It is good to join you, dear JHSE members, with much news about the Society's activities.
It is good to begin with beginnings: on 18 February 2025 at 8pm the inaugural meeting of the JHSE Cambridge branch will take place, led by a small group of which I am a member. Our first speaker will be Professor Christopher Clark, Regius Professor of History at the University of Cambridge, who will speak about The Jews and the End of Days. Please let me know if you wish to attend as the first session is by invitation.
We are also delighted to announce the fruition of a collaborations with the Manchester Jewish Museum (MJM). Since its relaunch, we have been in touch with the MJM staff, and have sought ways of sharing interests and expertise. We hope to re-launched a JHSE branch in Manchester, and the forthcoming series of lectures (first on 20 February 2025, more information to come) will form a meeting point for those interested in such a branch, all led by JHSE Trustee, Professor Gavin Schaffer of Manchester Metropolitan University. Please contact me or him if you wish to join such a branch and to contribute to its flourishing.

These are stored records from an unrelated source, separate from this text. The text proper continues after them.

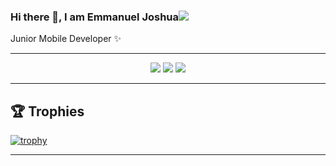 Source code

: ### Hi there 👋, I am Emmanuel Joshua![](https://pbs.twimg.com/profile_banners/860357608552763393/1593430830/1500x500)

Junior Mobile Developer ✨

<hr>

<p align="center">
  <img src ="https://github-readme-stats.vercel.app/api?username=emmanueljoshua&show_icons=true&count_private=true&theme=darcula&hide_border=true&hide=issues,contribs&bg_color=00000000">
  <img src ="https://github-readme-stats.vercel.app/api/top-langs/?username=emmanueljoshua&layout=compact&hide_border=true&theme=darcula&bg_color=00000000&langs_count=6">
  <img src ="https://github-readme-streak-stats.herokuapp.com?user=emmanueljoshua&theme=darcula&hide_border=true&background=FFFFFF00">
</p>

<hr>

## 🏆 Trophies

[![trophy](https://github-profile-trophy.vercel.app/?username=zfinix&theme=onedark&margin-w=15&margin-h=15)](https://www.buymeacoffee.com/pantani)

<hr>
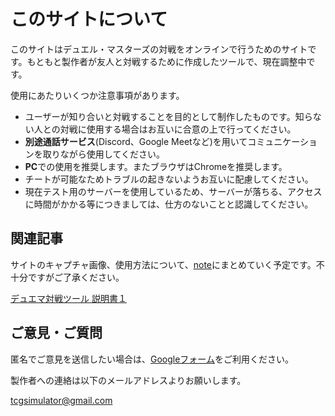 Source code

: # このサイトについて

このサイトはデュエル・マスターズの対戦をオンラインで行うためのサイトです。もともと製作者が友人と対戦するために作成したツールで、現在調整中です。

使用にあたりいくつか注意事項があります。

- ユーザーが知り合いと対戦することを目的として制作したものです。知らない人との対戦に使用する場合はお互いに合意の上で行ってください。
- **別途通話サービス**(Discord、Google Meetなど)を用いてコミュニケーションを取りながら使用してください。
- **PC**での使用を推奨します。またブラウザはChromeを推奨します。
- チートが可能なためトラブルの起きないようお互いに配慮してください。
- 現在テスト用のサーバーを使用しているため、サーバーが落ちる、アクセスに時間がかかる等につきましては、仕方のないことと認識してください。

## 関連記事

サイトのキャプチャ画像、使用方法について、[note](https://note.com/tcgsimulator)にまとめていく予定です。不十分ですがご了承ください。

[デュエマ対戦ツール 説明書１](https://note.com/tcgsimulator/n/n3f94a7d126f3)

## ご意見・ご質問

匿名でご意見を送信したい場合は、[Googleフォーム](https://forms.gle/8C5AeMPZkbdf4Ucx6)をご利用ください。

製作者への連絡は以下のメールアドレスよりお願いします。

tcgsimulator@gmail.com
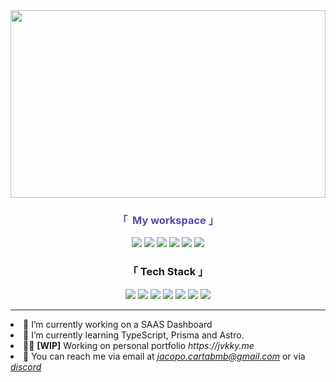 <img style="height: 300px; width: 100%" src="https://cdn.discordapp.com/attachments/1059508797665718323/1242947017844592720/you.png?ex=664fb01d&is=664e5e9d&hm=b4a31c2a1fe238ccb980b1cb3f6d7f820faddb56049e7d7eec9a2cbcb9bc551a&">
<h3 align="center" style="color: #554aac">
   「 ‎​ ​​​​​My workspace 」
</h3>

<p align="center">
  <img src="https://img.shields.io/badge/Windows_10-0078D6?style=for-the-badge&logo=windows&logoColor=white"/>
  <img src="https://img.shields.io/badge/Apple%20-M2-333333?style=for-the-badge&logo=apple&logoColor=white" />
  <img src="https://img.shields.io/badge/VSCode-0078D4?style=for-the-badge&logo=visual%20studio%20code&logoColor=white"/>
  <img src="https://img.shields.io/badge/prettier-1A2C34?style=for-the-badge&logo=prettier&logoColor=F7BA3E"/>
  <img src="https://img.shields.io/badge/Vercel-000000?style=for-the-badge&logo=vercel&logoColor=white"/>
  <img src="https://img.shields.io/badge/GIT-E44C30?style=for-the-badge&logo=git&logoColor=white"/>
</p>

<h3 align="center">
   「  Tech Stack  」 
</h3>

<p align="center">
   <img src="https://img.shields.io/badge/next%20js-000000?style=for-the-badge&logo=nextdotjs&logoColor=white"/>
  <img src="https://img.shields.io/badge/Astro-0C1222?style=for-the-badge&logo=astro&logoColor=FDFDFE"/>
  <img src="https://img.shields.io/badge/React-20232A?style=for-the-badge&logo=react&logoColor=61DAFB"/>
  <img src="https://img.shields.io/badge/Tailwind_CSS-38B2AC?style=for-the-badge&logo=tailwind-css&logoColor=white"/>
  <img src="https://img.shields.io/badge/MongoDB-4EA94B?style=for-the-badge&logo=mongodb&logoColor=white"/>
  <img src="https://img.shields.io/badge/Node%20js-339933?style=for-the-badge&logo=nodedotjs&logoColor=white"/>
  <img src="https://img.shields.io/badge/Redux-593D88?style=for-the-badge&logo=redux&logoColor=FDFDFE"/>
</p>
<hr/>

<li>
   🔭 I’m currently working on a SAAS Dashboard
</li>
<li>
   🌱 I’m currently learning TypeScript, Prisma and Astro.
</li>
<li>
   👨‍💻 <strong>[WIP]</strong> Working on personal portfolio <em> https://jvkky.me </em> 
</li>
<li>
   💬 You can reach me via  email at <em><a href="mailto:someone@jacopo.cartabmb@gmail.com"> jacopo.cartabmb@gmail.com</a></em> or via <em> <a href="https://discord.com/users/610940040536915978"> discord </a> </em> 
</li>
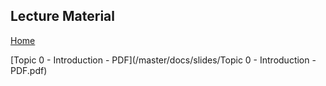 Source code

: ## Lecture Material
[Home](README.md)

[Topic 0 - Introduction - PDF](/master/docs/slides/Topic 0 - Introduction - PDF.pdf)

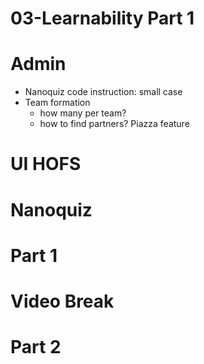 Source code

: # 03-Learnability Part 1

# Admin
- Nanoquiz code instruction: small case
- Team formation
	- how many per team?
	- how to find partners? Piazza feature


# UI HOFS

# Nanoquiz

# Part 1

# Video Break

# Part 2
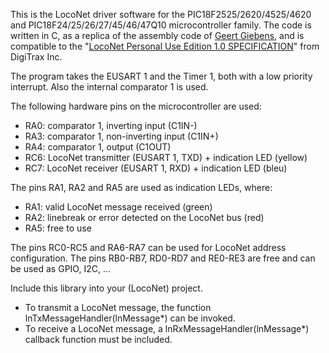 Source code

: This is the LocoNet driver software for the PIC18F2525/2620/4525/4620 and PIC18F24/25/26/27/45/46/47Q10 microcontroller family.
The code is written in C, as a replica of the assembly code of [Geert Giebens](https://github.com/GeertGiebens), and is compatible to the "[LocoNet Personal Use Edition 1.0 SPECIFICATION](https://www.digitrax.com/static/apps/cms/media/documents/loconet/loconetpersonaledition.pdf)" from DigiTrax Inc.

The program takes the EUSART 1 and the Timer 1, both with a low priority interrupt. Also the internal comparator 1 is used.

The following hardware pins on the microcontroller are used:
  - RA0: comparator 1, inverting input (C1IN-)
  - RA3: comparator 1, non-inverting input (C1IN+)
  - RA4: comparator 1, output (C1OUT)
  - RC6: LocoNet transmitter (EUSART 1, TXD) + indication LED (yellow)
  - RC7: LocoNet receiver (EUSART 1, RXD) + indication LED (bleu)

The pins RA1, RA2 and RA5 are used as indication LEDs, where:
  - RA1: valid LocoNet message received (green)
  - RA2: linebreak or error detected on the LocoNet bus (red)
  - RA5: free to use

The pins RC0-RC5 and RA6-RA7 can be used for LocoNet address configuration.
The pins RB0-RB7, RD0-RD7 and RE0-RE3 are free and can be used as GPIO, I2C, ...

Include this library into your (LocoNet) project.
 - To transmit a LocoNet message, the function lnTxMessageHandler(lnMessage*) can be invoked.
 - To receive a LocoNet message, a lnRxMessageHandler(lnMessage*) callback function must be included. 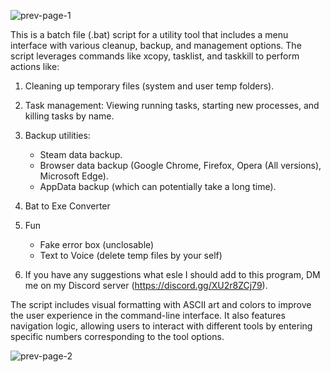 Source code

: ![prev-page-1](https://github.com/user-attachments/assets/ced09fe9-91f4-494e-96ed-7a3d5a5271d2)


This is a batch file (.bat) script for a utility tool that includes a menu interface with various cleanup, backup, and management options. The script leverages commands like xcopy, tasklist, and taskkill to perform actions like:

  1. Cleaning up temporary files (system and user temp folders).
  2. Task management: Viewing running tasks, starting new processes, and killing tasks by name.
  3. Backup utilities:
       - Steam data backup.
       - Browser data backup (Google Chrome, Firefox, Opera (All versions), Microsoft Edge).
       - AppData backup (which can potentially take a long time).
  4. Bat to Exe Converter
  5. Fun
       - Fake error box (unclosable)
       - Text to Voice (delete temp files by your self)
    
  6. If you have any suggestions what esle I should add to this program, DM me on my Discord server (https://discord.gg/XU2r8ZCj79).

The script includes visual formatting with ASCII art and colors to improve the user experience in the command-line interface. It also features navigation logic, allowing users to interact with different tools by entering specific numbers corresponding to the tool options.


![prev-page-2](https://github.com/user-attachments/assets/acb46927-8c2d-4777-bf96-f65e90766aaa)
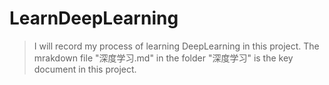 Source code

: # LearnDeepLearning

> I will record my process of learning DeepLearning in this project.
> The mrakdown file "深度学习.md" in the folder "深度学习" is the key document in this project.
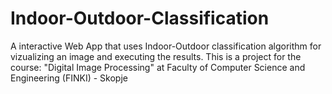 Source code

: # Indoor-Outdoor-Classification
A interactive Web App that uses Indoor-Outdoor classification algorithm for vizualizing an image and executing the results. This is a project for the course: "Digital Image Processing" at Faculty of Computer Science and Engineering (FINKI) - Skopje
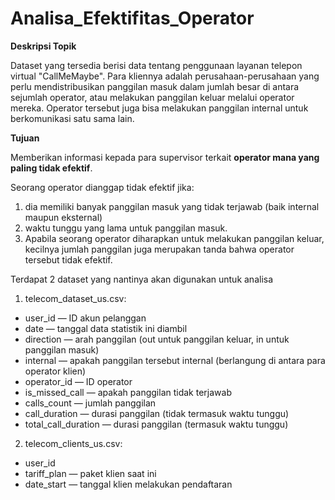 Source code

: # Analisa_Efektifitas_Operator


**Deskripsi Topik**

Dataset yang tersedia berisi data tentang penggunaan layanan telepon virtual "CallMeMaybe". Para kliennya adalah perusahaan-perusahaan yang perlu mendistribusikan panggilan masuk dalam jumlah besar di antara sejumlah operator, atau melakukan panggilan keluar melalui operator mereka. Operator tersebut juga bisa melakukan panggilan internal untuk berkomunikasi satu sama lain.

**Tujuan**

Memberikan informasi kepada para supervisor terkait **operator mana yang paling tidak efektif**. 

Seorang operator dianggap tidak efektif jika: 
1. dia memiliki banyak panggilan masuk yang tidak terjawab (baik internal maupun eksternal)
2. waktu tunggu yang lama untuk panggilan masuk. 
3. Apabila seorang operator diharapkan untuk melakukan panggilan keluar, kecilnya jumlah panggilan juga merupakan tanda bahwa operator tersebut tidak efektif.

Terdapat 2 dataset yang nantinya akan digunakan untuk analisa

1. telecom_dataset_us.csv:
 - user_id — ID akun pelanggan
 - date — tanggal data statistik ini diambil
 - direction — arah panggilan (out untuk panggilan keluar, in untuk panggilan masuk)
 - internal — apakah panggilan tersebut internal (berlangung di antara para operator klien)
 - operator_id — ID operator 
 - is_missed_call — apakah panggilan tidak terjawab
 - calls_count — jumlah panggilan
 - call_duration — durasi panggilan (tidak termasuk waktu tunggu) 
 - total_call_duration — durasi panggilan (termasuk waktu tunggu)



2. telecom_clients_us.csv:
 - user_id
 - tariff_plan — paket klien saat ini
 - date_start — tanggal klien melakukan pendaftaran
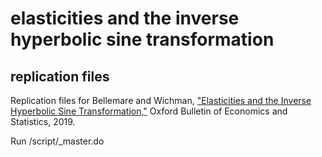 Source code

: # elasticities and the inverse hyperbolic sine transformation
## replication files
Replication files for Bellemare and Wichman, ["Elasticities and the Inverse Hyperbolic Sine Transformation,"](https://github.com/cjwichman/publications/blob/master/bellemare_wichman_OBES_2019.pdf) Oxford Bulletin of Economics and Statistics, 2019.

Run /script/_master.do
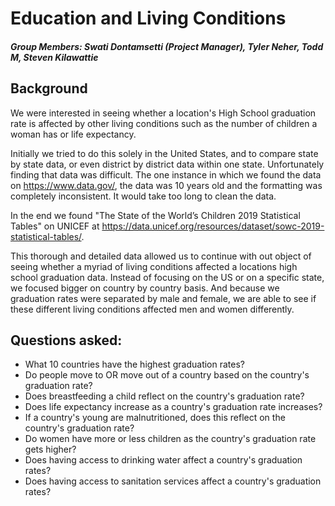 # Education and Living Conditions
##### Group Members: Swati Dontamsetti (Project Manager), Tyler Neher, Todd M, Steven Kilawattie

## Background
We were interested in seeing whether a location's High School graduation rate is affected by other living conditions such as the number of children a woman has or life expectancy.

Initially we tried to do this solely in the United States, and to compare state by state data, or even district by district data within one state. Unfortunately finding that data was difficult. The one instance in which we found the data on https://www.data.gov/, the data was 10 years old and the formatting was completely inconsistent. It would take too long to clean the data.

In the end we found "The State of the World’s Children 2019 Statistical Tables" on UNICEF at https://data.unicef.org/resources/dataset/sowc-2019-statistical-tables/.

This thorough and detailed data allowed us to continue with out object of seeing whether a myriad of living conditions affected a locations high school graduation data. Instead of focusing on the US or on a specific state, we focused bigger on country by country basis. And because we graduation rates were separated by male and female, we are able to see if these different living conditions affected men and women differently.

## Questions asked:
* What 10 countries have the highest graduation rates?
* Do people move to OR move out of a country based on the country's graduation rate?
* Does breastfeeding a child reflect on the country's graduation rate?
* Does life expectancy increase as a country's graduation rate increases?
* If a country's young are malnutritioned, does this reflect on the country's graduation rate?
* Do women have more or less children as the country's graduation rate gets higher?
* Does having access to drinking water affect a country's graduation rates?
* Does having access to sanitation services affect a country's graduation rates?
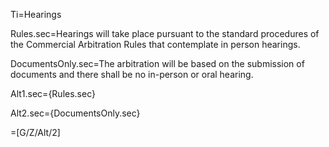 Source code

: Ti=Hearings

Rules.sec=Hearings will take place pursuant to the standard procedures of the Commercial Arbitration Rules that contemplate in person hearings.

DocumentsOnly.sec=The arbitration will be based on the submission of documents and there shall be no in-person or oral hearing.

Alt1.sec={Rules.sec}

Alt2.sec={DocumentsOnly.sec}

=[G/Z/Alt/2]
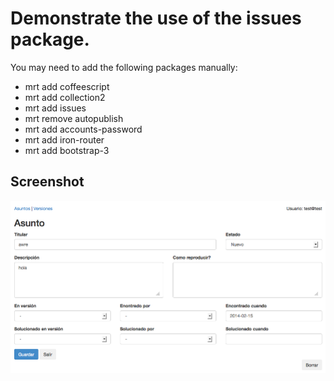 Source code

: # Demonstrate the use of the issues package.

You may need to add the following packages manually:

* mrt add coffeescript
* mrt add collection2
* mrt add issues
* mrt remove autopublish
* mrt add accounts-password
* mrt add iron-router
* mrt add bootstrap-3

## Screenshot

![ScreenShot](/shot01.png) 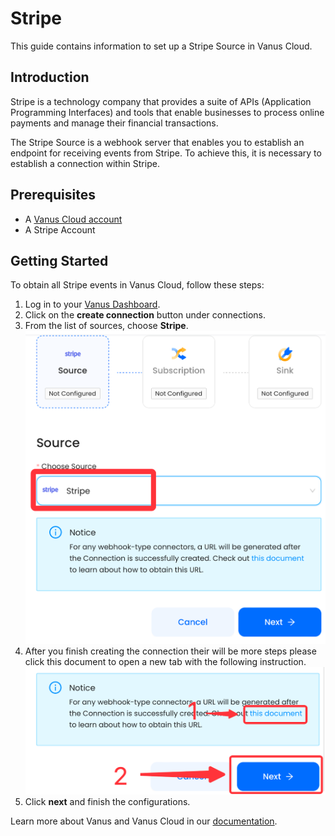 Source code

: # Stripe

This guide contains information to set up a Stripe Source in Vanus Cloud.

## Introduction

Stripe is a technology company that provides a suite of APIs (Application Programming Interfaces) and tools that enable businesses to process online payments and manage their financial transactions.

The Stripe Source is a webhook server that enables you to establish an endpoint for receiving events from Stripe. To achieve this, it is necessary to establish a connection within Stripe.

## Prerequisites

- A [Vanus Cloud account](https://cloud.vanus.ai)
- A Stripe Account

## Getting Started

To obtain all Stripe events in Vanus Cloud, follow these steps:

1. Log in to your [Vanus Dashboard](https://cloud.vanus.ai/dashboard).
2. Click on the **create connection** button under connections.
3. From the list of sources, choose **Stripe**.
![img.png](images/stripee.png)
4. After you finish creating the connection their will be more steps please click this document to open a new tab with the following instruction.
   ![img.png](images/greatlink.png)
5. Click **next** and finish the configurations.

Learn more about Vanus and Vanus Cloud in our [documentation](https://docs.vanus.ai).
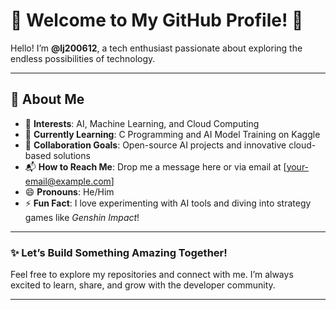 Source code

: # 🌟 Welcome to My GitHub Profile! 🌟

Hello! I’m **@lj200612**, a tech enthusiast passionate about exploring the endless possibilities of technology.

---

## 👀 About Me  
- 🔭 **Interests**: AI, Machine Learning, and Cloud Computing  
- 🌱 **Currently Learning**: C Programming and AI Model Training on Kaggle  
- 🤝 **Collaboration Goals**: Open-source AI projects and innovative cloud-based solutions  
- 📬 **How to Reach Me**: Drop me a message here or via email at [your-email@example.com]  
- 😄 **Pronouns**: He/Him  
- ⚡ **Fun Fact**: I love experimenting with AI tools and diving into strategy games like *Genshin Impact*!  

---

### ✨ Let’s Build Something Amazing Together!  
Feel free to explore my repositories and connect with me. I’m always excited to learn, share, and grow with the developer community.  

---

<!---
lj200612/lj200612 is a ✨ special ✨ repository because its `README.md` (this file) appears on your GitHub profile.
You can click the Preview link to take a look at your changes.
--->
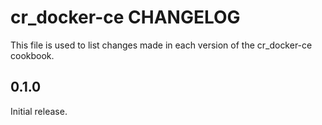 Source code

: # cr_docker-ce CHANGELOG

This file is used to list changes made in each version of the cr_docker-ce cookbook.

## 0.1.0

Initial release.

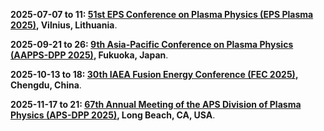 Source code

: **2025-07-07 to 11: [51st EPS Conference on Plasma Physics (EPS Plasma 2025)](https://epsplasma2025.com), Vilnius, Lithuania**.

**2025-09-21 to 26: [9th Asia-Pacific Conference on Plasma Physics (AAPPS-DPP 2025)](https://aappsdpp.org/AAPPSDPPF/Meetings.html), Fukuoka, Japan**.

**2025-10-13 to 18: [30th IAEA Fusion Energy Conference (FEC 2025)](https://conferences.iaea.org/event/392/), Chengdu, China**.

**2025-11-17 to 21: [67th Annual Meeting of the APS Division of Plasma Physics (APS-DPP 2025)](https://engage.aps.org/dpp/meetings/annual-meeting), Long Beach, CA, USA**.

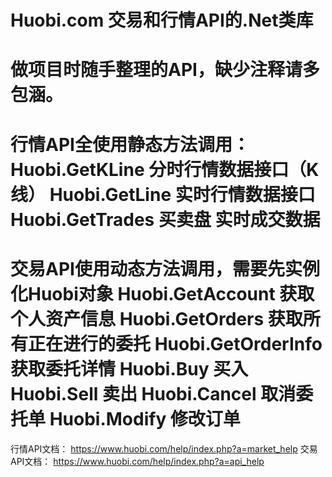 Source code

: Huobi.com 交易和行情API的.Net类库
========
做项目时随手整理的API，缺少注释请多包涵。
========
行情API全使用静态方法调用：
Huobi.GetKLine      分时行情数据接口（K线）
Huobi.GetLine       实时行情数据接口
Huobi.GetTrades     买卖盘 实时成交数据
========
交易API使用动态方法调用，需要先实例化Huobi对象
Huobi.GetAccount    获取个人资产信息
Huobi.GetOrders     获取所有正在进行的委托
Huobi.GetOrderInfo  获取委托详情
Huobi.Buy           买入
Huobi.Sell          卖出
Huobi.Cancel        取消委托单
Huobi.Modify        修改订单
========
行情API文档：
https://www.huobi.com/help/index.php?a=market_help
交易API文档：
https://www.huobi.com/help/index.php?a=api_help
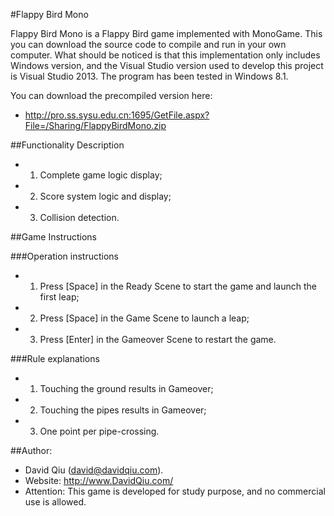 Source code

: #Flappy Bird Mono

Flappy Bird Mono is a Flappy Bird game implemented with MonoGame. This you can download 
the source code to compile and run in your own computer. What should be noticed is that 
this implementation only includes Windows version, and the Visual Studio version used to 
develop this project is Visual Studio 2013. The program has been tested in Windows 8.1.

You can download the precompiled version here:
- http://pro.ss.sysu.edu.cn:1695/GetFile.aspx?File=/Sharing/FlappyBirdMono.zip


##Functionality Description
- 1. Complete game logic display;
- 2. Score system logic and display;
- 3. Collision detection.


##Game Instructions

###Operation instructions
- 1. Press [Space] in the Ready Scene to start the game and launch the first leap;
- 2. Press [Space] in the Game Scene to launch a leap;
- 3. Press [Enter] in the Gameover Scene to restart the game.

###Rule explanations
- 1. Touching the ground results in Gameover;
- 2. Touching the pipes results in Gameover;
- 3. One point per pipe-crossing.


##Author:
- David Qiu (david@davidqiu.com). 
- Website: http://www.DavidQiu.com/
- Attention: This game is developed for study purpose, and no commercial use is allowed.
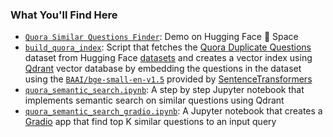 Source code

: ### What You'll Find Here

- [`Quora Similar Questions Finder`](https://huggingface.co/spaces/yalaa/quora-similar-questions): Demo on Hugging Face 🤗 Space
- [`build_quora_index`](https://github.com/YahyaAlaaMassoud/learn-search-relevance/blob/main/tutorials/build_quora_index.py): Script that
  fetches the [Quora Duplicate Questions](https://huggingface.co/datasets/quora) dataset from Hugging Face [datasets](https://huggingface.co/datasets/)
  and creates a vector index using [Qdrant](https://qdrant.tech/) vector database by embedding the questions in the dataset using the [`BAAI/bge-small-en-v1.5`](https://huggingface.co/BAAI/bge-small-en-v1.5)
  provided by [SentenceTransformers](https://huggingface.co/sentence-transformers)
- [`quora_semantic_search.ipynb`](https://github.com/YahyaAlaaMassoud/learn-search-relevance/blob/main/tutorials/quora_semantic_search.ipynb): A step by step Jupyter notebook
  that implements semantic search on similar questions using Qdrant
- [`quora_semantic_search_gradio.ipynb`](https://github.com/YahyaAlaaMassoud/learn-search-relevance/blob/main/tutorials/quora_semantic_search_gradio.ipynb): A Jupyter
  notebook that creates a [Gradio](https://www.gradio.app/) app that find top K similar questions to an input query
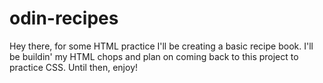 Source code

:# odin-recipes
Hey there, for some HTML practice I'll be creating a basic recipe book. I'll be buildin' my HTML chops and plan on coming back to this project to practice CSS. Until then, enjoy!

2025 has started with another 'first'. Our New Generation Group of emergent historians has made its first application for funding of a part-time post in support of its activities. The NGG was founded in 2020, and has grown in number and scope as a unique peer group for those who are at the start of their journeys as historians of the Jewish past. The NGG organises an annual conference, reading groups, seminars, and career development opportunities. JHSE Trustees helped develop the application, but most of the work was done by the NGG Committee members. I am sure members are happy to hear that JHSE nurtures the next generations of historians, and very much hope that the application will be successful.
Another way you the members support the making of Jewish history is through our awards for research, efforts led by Trustee Professor Tony Kushner. I recently enjoyed a great deal the results of a photographic documentation project called Kehilla. Photoghrapher Nudrat Afza has produced this series of powerful images which capture moments in the life of one of several Jewish communities - a Kehilla.
We hope Nudrat's work will be published as a book and will share with you information about it when that happens. Here is a link to her website meanwhile: https://nudratafza.co.uk
And as we think of documentation and memory, it is impossible to overstate the importance of the Wiener Holocaust Library in such work. Hence I am delighted to announce an online event on 28 January 2025, at 7.30pm when Dr Peter Morgan, Education Officer at the Wiener, will present the Library's history, some of its signal contributions, and even lopok to its future. You can sign up here: https://www.jhse.org/event-details/the-wiener-holocaust-library-after-90-years
In anticipation of Holocaust Memorial Day, Cambridge PhD researcher, Beatrice Leeming has organised a number of reflective events, including music and testimony, to which all are welcome. I attach the posters with details here:
The JHSE seeks to introduce its members to interesting new research, presented in an engaging fashion. Some of us had the pleasure of hearing Nick Sayers present his book on the Jews of Lithuania in conversation at an in person event last November. It was such a great event that we now offer another occasion to here Nick, this time online, on 22 January 2025. You can sign up on the JHSE website, here: https://www.jhse.org/event-details/book-launch-the-jews-of-lithuania-1
As ever, the winter is also the time for reading and thinking about books. So let us not forget the Jewish Book Week 2025, 1-9 March 2025, with its many talks, lectures, and conversations with authors, among them many historians.
Wishing you all the best, and hoping you will write to me with suggestions and comments.